Resenhado para Política Externa.

A pergunta “o que a China quer?” – isto é, se ela vai se tornar uma “stakeholder responsável”, procurando integrar-se ao sistema atual e respeitando normas internacionais, ou se ela tentará subverter a ordem vigente e criar um modelo alternativo – é, possivelmente, a questão global mais importante do início do século XXI.

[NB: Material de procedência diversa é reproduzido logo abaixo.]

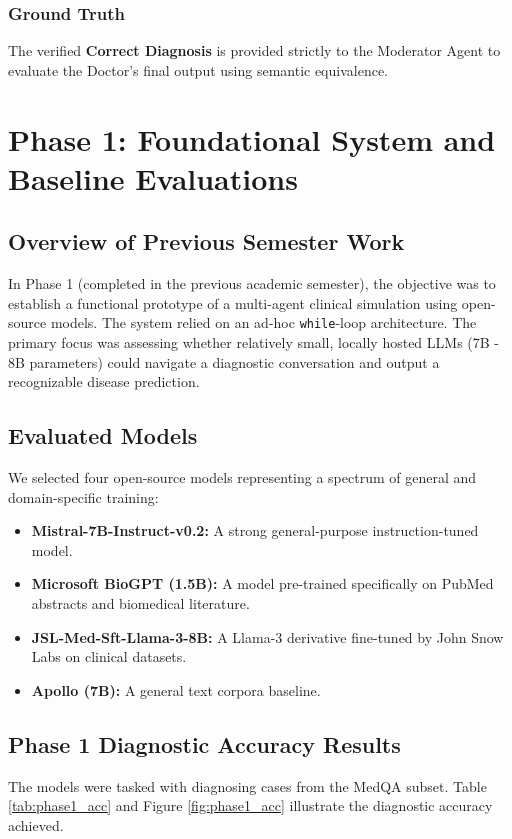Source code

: \documentclass[12pt, a4paper, twoside]{report}
\begin{document}
\subsection{Ground Truth}
The verified \textbf{Correct Diagnosis} is provided strictly to the Moderator Agent to evaluate the Doctor's final output using semantic equivalence.

\chapter{Phase 1: Foundational System and Baseline Evaluations}

\section{Overview of Previous Semester Work}
In Phase 1 (completed in the previous academic semester), the objective was to establish a functional prototype of a multi-agent clinical simulation using open-source models. The system relied on an ad-hoc \texttt{while}-loop architecture. The primary focus was assessing whether relatively small, locally hosted LLMs (7B - 8B parameters) could navigate a diagnostic conversation and output a recognizable disease prediction.

\section{Evaluated Models}
We selected four open-source models representing a spectrum of general and domain-specific training:
\begin{itemize}
    \item \textbf{Mistral-7B-Instruct-v0.2:} A strong general-purpose instruction-tuned model.
    \item \textbf{Microsoft BioGPT (1.5B):} A model pre-trained specifically on PubMed abstracts and biomedical literature.
    \item \textbf{JSL-Med-Sft-Llama-3-8B:} A Llama-3 derivative fine-tuned by John Snow Labs on clinical datasets.
    \item \textbf{Apollo (7B):} A general text corpora baseline.
\end{itemize}

\section{Phase 1 Diagnostic Accuracy Results}
The models were tasked with diagnosing cases from the MedQA subset. Table \ref{tab:phase1_acc} and Figure \ref{fig:phase1_acc} illustrate the diagnostic accuracy achieved.
\end{document}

Autores do campo realista entendem o sistema de acordo com a distribuição de poder e prevêem que a China não atuará de acordo com as regras estabelecidas pelas potencias tradicionais. Eles, em geral, esperam que a China utilize o seu novo status para aspirar a visões alternativas da ordem mundial e desafiar o status quo, aliando-se a outras potências emergentes e forjando uma coalizão contra-hegemônica. A China poderia criar um sistema paralelo com seu próprio conjunto de regras, instituições e determinantes de poder, rejeitando princípios fundamentais do internacionalismo liberal, particularmente noções de sociedade civil global que justifiquem intervenções políticas ou militares.

Institucionalistas liberais, como John Ikenberry, por sua vez, argumentam que a China depara-se com um sistema centrado no Ocidente que, como ele enfatiza no livro, é “aberto, integrado e regrado, com uma base política ampla e sólida”. A ordem ocidental, afirma, “é de difícil subversão e fácil adesão”, e que é de se esperar a integração chinesa às estruturas atuais.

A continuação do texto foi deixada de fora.